Złap mnie za rękę
- Ja się jednak boję, wiesz? - wyznał, łapiąc brzeg ławki na której siedział.- Dlaczego? Przecież nie zepchnę cię z górki - zapewnił Yoongi. Klękał przed Jiminem i walczył z rolkami, by przestawić ich rozmiar na większy.
- Ale... może lepiej jeśli miałbym jakieś ochroniacze? Albo chociaż kask?
- Wyglądałbyś jak kretyn - przerzucił się na drugi koło-but* [przy.aut. tak, musiałam]
- Ale przynajmniej nie rozbiłbym sobie głowy.
- Będę cię pilnował - mruknął z lekką irytacją. - Zakładaj.
Jimin odłożył na bok swoje lekkie sandały i zamienił je na czarne rolki z miętowymi wzorkami. Kauczukowe koła w zamierzchłej przeszłości również posiadały ten kolor, jednak przez częste używanie zrobiły się szarozielone.
Yoongi, widząc nieporadność chłopaka, pomógł mu w wiązaniu sznurowadeł i usztywnieniu nogi. Park westchnął ciężko, odchylając się do tyłu.
- Wstawaj.
- To chyba nie był dobry pomysł...
- No wstawaj! To wcale nie jest trudne, musisz się tylko przyzwyczaić.

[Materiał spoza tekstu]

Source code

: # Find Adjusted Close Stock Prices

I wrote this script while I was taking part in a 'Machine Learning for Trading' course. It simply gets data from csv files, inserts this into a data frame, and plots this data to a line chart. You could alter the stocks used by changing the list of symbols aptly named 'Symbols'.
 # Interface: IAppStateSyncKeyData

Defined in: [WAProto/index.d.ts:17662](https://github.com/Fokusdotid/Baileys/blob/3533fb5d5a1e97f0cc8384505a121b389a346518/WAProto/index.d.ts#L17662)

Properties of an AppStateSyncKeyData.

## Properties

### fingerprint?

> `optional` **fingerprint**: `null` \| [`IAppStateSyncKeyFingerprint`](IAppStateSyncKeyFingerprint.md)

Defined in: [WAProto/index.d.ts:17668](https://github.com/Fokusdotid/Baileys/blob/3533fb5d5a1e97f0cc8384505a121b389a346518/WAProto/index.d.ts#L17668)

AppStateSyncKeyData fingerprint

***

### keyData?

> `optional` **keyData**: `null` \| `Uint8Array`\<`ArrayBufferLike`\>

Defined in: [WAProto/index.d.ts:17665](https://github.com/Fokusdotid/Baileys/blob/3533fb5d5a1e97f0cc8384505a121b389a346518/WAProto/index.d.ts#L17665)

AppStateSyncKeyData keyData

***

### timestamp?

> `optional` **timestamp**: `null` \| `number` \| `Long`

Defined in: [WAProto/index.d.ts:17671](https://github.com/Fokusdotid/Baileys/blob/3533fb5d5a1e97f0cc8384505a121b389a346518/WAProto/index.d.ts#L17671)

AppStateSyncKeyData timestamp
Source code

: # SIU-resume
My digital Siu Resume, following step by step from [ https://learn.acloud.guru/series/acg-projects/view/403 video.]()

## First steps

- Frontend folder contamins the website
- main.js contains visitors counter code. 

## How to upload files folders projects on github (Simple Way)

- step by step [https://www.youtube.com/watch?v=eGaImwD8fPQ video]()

- No dobra... ale ty za to odpowiadasz - podniósł się powoli, kurczowo trzymając oparcie ławki. Po dłuższej chwili udało mu się stanąć prosto. Min zadarł głowę; teraz jeszcze bardziej odczuwał swój niski wzrost.
- Jeździ się prawie tak samo jak na łyżwach. Nie musisz unosić nóg tak wysoko - radził, ani na sekundę nie spuszczając go z oka. Jimin niekontrolowanie wymachiwał rękami, przez co Yoongi niemal oberwał. Szło mu dość kalecznie, ale jakoś tam przesuwał się do przodu. W ślimaczym tempie, ale nie od razu Rzym zbudowano.
Gorzej, kiedy malutki kamyczek wpadł mu między kółka, przez co stracił równowagę i wylądował na drzewie.
- Nic ci nie jest? - starszy podbiegł do niego. Chwycił go za łokcie i pomógł podnieść się z ziemi.
- Nie, ja już nie chcę - powiedział ze łzami w oczach.
- No przestań, nie poddawaj się tak szybko! Dopiero raz się przewróciłeś, a zobacz ile udało ci się przejechać! - wskazał na odcinek ciągnący się od ławki aż do nieszczęsnego drzewa.
- J-ja się nie nadaję do takich rzeczy... Z-za bardzo się boję... - przetarł wilgotne oczy.
- To... złap mnie za rękę - zaoferował. - Będę cię trzymał, już się nie przewrócisz.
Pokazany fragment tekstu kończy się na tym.